Saved data entries:
==================================================
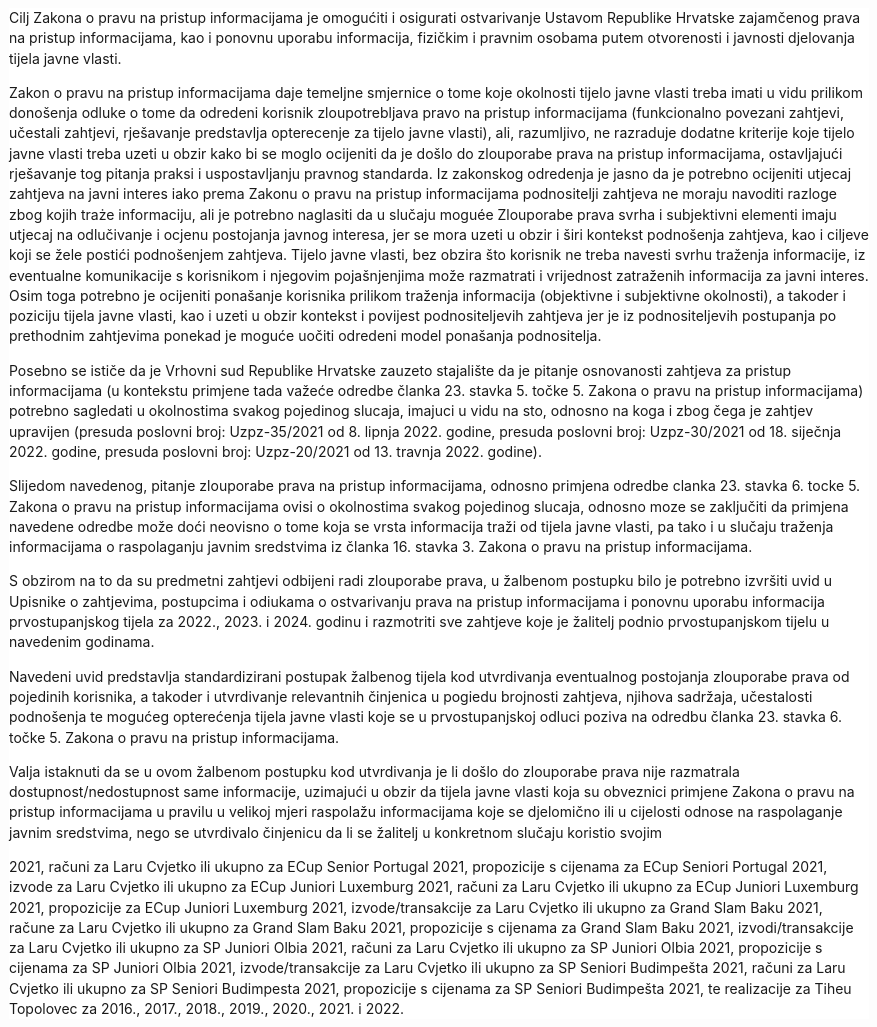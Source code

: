 Cilj Zakona o pravu na pristup informacijama je omogućiti i osigurati ostvarivanje Ustavom Republike Hrvatske zajamčenog prava na pristup informacijama, kao i ponovnu uporabu informacija, fizičkim i pravnim osobama putem otvorenosti i javnosti djelovanja tijela javne vlasti.

Zakon o pravu na pristup informacijama daje temeljne smjernice o tome koje okolnosti tijelo javne vlasti treba imati u vidu prilikom donošenja odluke o tome da odredeni korisnik zloupotrebljava pravo na pristup informacijama (funkcionalno povezani zahtjevi, učestali zahtjevi, rješavanje predstavlja opterecenje za tijelo javne vlasti), ali, razumljivo, ne razraduje dodatne kriterije koje tijelo javne vlasti treba uzeti u obzir kako bi se moglo ocijeniti da je došlo do zlouporabe prava na pristup informacijama, ostavljajući rješavanje tog pitanja praksi i uspostavljanju pravnog standarda. Iz zakonskog odredenja je jasno da je potrebno ocijeniti utjecaj zahtjeva na javni interes iako prema Zakonu o pravu na pristup informacijama podnositelji zahtjeva ne moraju navoditi razloge zbog kojih traże informaciju, ali je potrebno naglasiti da u slučaju moguée Zlouporabe prava svrha i subjektivni elementi imaju utjecaj na odlučivanje i ocjenu postojanja javnog interesa, jer se mora uzeti u obzir i širi kontekst podnošenja zahtjeva, kao i ciljeve koji se žele postići podnošenjem zahtjeva. Tijelo javne vlasti, bez obzira što korisnik ne treba navesti svrhu traženja informacije, iz eventualne komunikacije s korisnikom i njegovim pojašnjenjima može razmatrati i vrijednost zatraženih informacija za javni interes. Osim toga potrebno je ocijeniti ponašanje korisnika prilikom traženja informacija (objektivne i subjektivne okolnosti), a takoder i poziciju tijela javne vlasti, kao i uzeti u obzir kontekst i povijest podnositeljevih zahtjeva jer je iz podnositeljevih postupanja po prethodnim zahtjevima ponekad je moguće uočiti odredeni model ponašanja podnositelja.

Posebno se ističe da je Vrhovni sud Republike Hrvatske zauzeto stajalište da je pitanje osnovanosti zahtjeva za pristup informacijama (u kontekstu primjene tada važeće odredbe članka 23. stavka 5. točke 5. Zakona o pravu na pristup informacijama) potrebno sagledati u okolnostima svakog pojedinog slucaja, imajuci u vidu na sto, odnosno na koga i zbog čega je zahtjev upravijen (presuda poslovni broj: Uzpz-35/2021 od 8. lipnja 2022. godine, presuda poslovni broj: Uzpz-30/2021 od 18. siječnja 2022. godine, presuda poslovni broj: Uzpz-20/2021 od 13. travnja 2022. godine).

Slijedom navedenog, pitanje zlouporabe prava na pristup informacijama, odnosno primjena odredbe clanka 23. stavka 6. tocke 5. Zakona o pravu na pristup informacijama ovisi o okolnostima svakog pojedinog slucaja, odnosno moze se zaključiti da primjena navedene odredbe može doći neovisno o tome koja se vrsta informacija traži od tijela javne vlasti, pa tako i u slučaju traženja informacijama o raspolaganju javnim sredstvima iz članka 16. stavka 3. Zakona o pravu na pristup informacijama.

S obzirom na to da su predmetni zahtjevi odbijeni radi zlouporabe prava, u žalbenom postupku bilo je potrebno izvršiti uvid u Upisnike o zahtjevima, postupcima i odiukama o ostvarivanju prava na pristup informacijama i ponovnu uporabu informacija prvostupanjskog tijela za 2022., 2023. i 2024. godinu i razmotriti sve zahtjeve koje je žalitelj podnio prvostupanjskom tijelu u navedenim godinama.

Navedeni uvid predstavlja standardizirani postupak žalbenog tijela kod utvrdivanja eventualnog postojanja zlouporabe prava od pojedinih korisnika, a takoder i utvrdivanje relevantnih činjenica u pogiedu brojnosti zahtjeva, njihova sadržaja, učestalosti podnošenja te mogućeg opterećenja tijela javne vlasti koje se u prvostupanjskoj odluci poziva na odredbu članka 23. stavka 6. točke 5. Zakona o pravu na pristup informacijama.

Valja istaknuti da se u ovom žalbenom postupku kod utvrdivanja je li došlo do zlouporabe prava nije razmatrala dostupnost/nedostupnost same informacije, uzimajući u obzir da tijela javne vlasti koja su obveznici primjene Zakona o pravu na pristup informacijama u pravilu u velikoj mjeri raspolažu informacijama koje se djelomično ili u cijelosti odnose na raspolaganje javnim sredstvima, nego se utvrdivalo činjenicu da li se žalitelj u konkretnom slučaju koristio svojim

2021, računi za Laru Cvjetko ili ukupno za ECup Senior Portugal 2021, propozicije s cijenama za ECup Seniori Portugal 2021, izvode za Laru Cvjetko ili ukupno za ECup Juniori Luxemburg 2021, računi za Laru Cvjetko ili ukupno za ECup Juniori Luxemburg 2021, propozicije za ECup Juniori Luxemburg 2021, izvode/transakcije za Laru Cvjetko ili ukupno za Grand Slam Baku 2021, račune za Laru Cvjetko ili ukupno za Grand Slam Baku 2021, propozicije s cijenama za Grand Slam Baku 2021, izvodi/transakcije za Laru Cvjetko ili ukupno za SP Juniori Olbia 2021, računi za Laru Cvjetko ili ukupno za SP Juniori Olbia 2021, propozicije s cijenama za SP Juniori Olbia 2021, izvode/transakcije za Laru Cvjetko ili ukupno za SP Seniori Budimpešta 2021, računi za Laru Cvjetko ili ukupno za SP Seniori Budimpesta 2021, propozicije s cijenama za SP Seniori Budimpešta 2021, te realizacije za Tiheu Topolovec za 2016., 2017., 2018., 2019., 2020., 2021. i 2022.
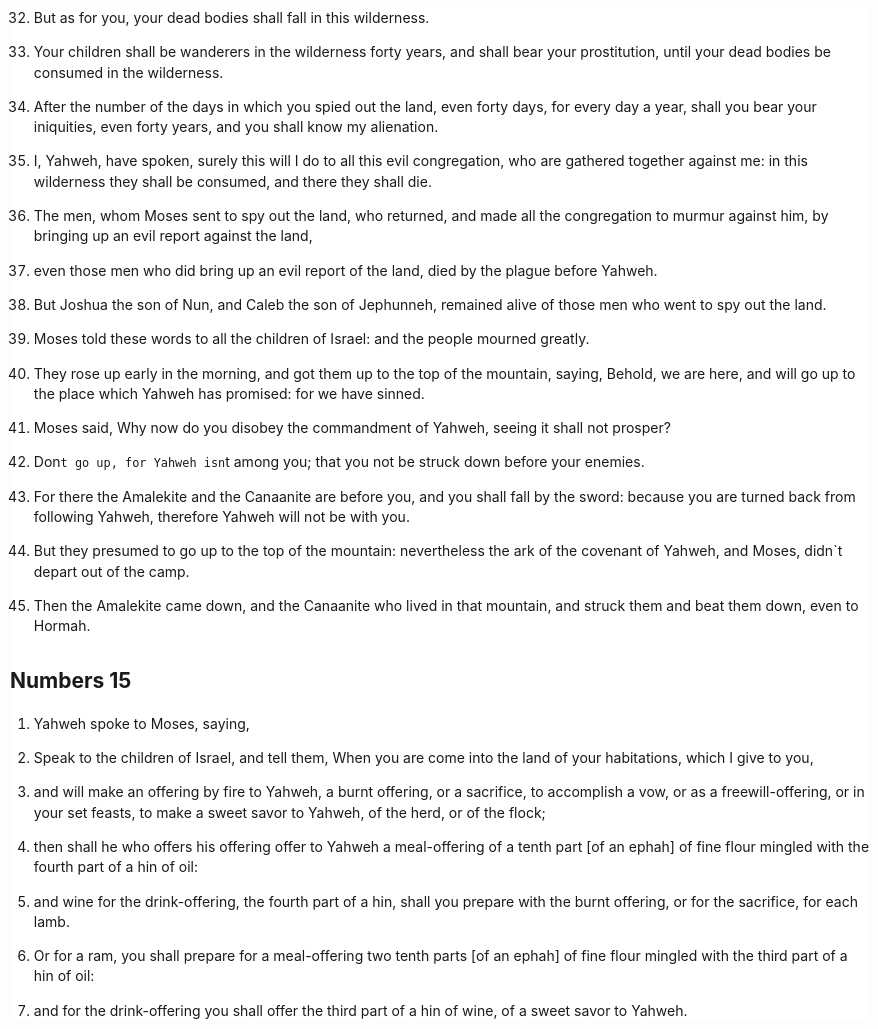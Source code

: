 32. But as for you, your dead bodies shall fall in this wilderness.

33. Your children shall be wanderers in the wilderness forty years, and shall bear your prostitution, until your dead bodies be consumed in the wilderness.

34. After the number of the days in which you spied out the land, even forty days, for every day a year, shall you bear your iniquities, even forty years, and you shall know my alienation.

35. I, Yahweh, have spoken, surely this will I do to all this evil congregation, who are gathered together against me: in this wilderness they shall be consumed, and there they shall die.

36. The men, whom Moses sent to spy out the land, who returned, and made all the congregation to murmur against him, by bringing up an evil report against the land,

37. even those men who did bring up an evil report of the land, died by the plague before Yahweh.

38. But Joshua the son of Nun, and Caleb the son of Jephunneh, remained alive of those men who went to spy out the land.

39. Moses told these words to all the children of Israel: and the people mourned greatly.

40. They rose up early in the morning, and got them up to the top of the mountain, saying, Behold, we are here, and will go up to the place which Yahweh has promised: for we have sinned.

41. Moses said, Why now do you disobey the commandment of Yahweh, seeing it shall not prosper?

42. Don`t go up, for Yahweh isn`t among you; that you not be struck down before your enemies.

43. For there the Amalekite and the Canaanite are before you, and you shall fall by the sword: because you are turned back from following Yahweh, therefore Yahweh will not be with you.

44. But they presumed to go up to the top of the mountain: nevertheless the ark of the covenant of Yahweh, and Moses, didn`t depart out of the camp.

45. Then the Amalekite came down, and the Canaanite who lived in that mountain, and struck them and beat them down, even to Hormah.

## Numbers 15

1. Yahweh spoke to Moses, saying,

2. Speak to the children of Israel, and tell them, When you are come into the land of your habitations, which I give to you,

3. and will make an offering by fire to Yahweh, a burnt offering, or a sacrifice, to accomplish a vow, or as a freewill-offering, or in your set feasts, to make a sweet savor to Yahweh, of the herd, or of the flock;

4. then shall he who offers his offering offer to Yahweh a meal-offering of a tenth part [of an ephah] of fine flour mingled with the fourth part of a hin of oil:

5. and wine for the drink-offering, the fourth part of a hin, shall you prepare with the burnt offering, or for the sacrifice, for each lamb.

6. Or for a ram, you shall prepare for a meal-offering two tenth parts [of an ephah] of fine flour mingled with the third part of a hin of oil:

7. and for the drink-offering you shall offer the third part of a hin of wine, of a sweet savor to Yahweh.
==================================================
▶ [Your assignment]: Transcribe, exactly and without additions, the lines of the records above, beginning with the line that contains "2. Speak to" and ending with the line that contains "6. Or for a", both included.

▶ [Written answer]:
2. Speak to the children of Israel, and tell them, When you are come into the land of your habitations, which I give to you,

3. and will make an offering by fire to Yahweh, a burnt offering, or a sacrifice, to accomplish a vow, or as a freewill-offering, or in your set feasts, to make a sweet savor to Yahweh, of the herd, or of the flock;

4. then shall he who offers his offering offer to Yahweh a meal-offering of a tenth part [of an ephah] of fine flour mingled with the fourth part of a hin of oil:

5. and wine for the drink-offering, the fourth part of a hin, shall you prepare with the burnt offering, or for the sacrifice, for each lamb.

6. Or for a ram, you shall prepare for a meal-offering two tenth parts [of an ephah] of fine flour mingled with the third part of a hin of oil:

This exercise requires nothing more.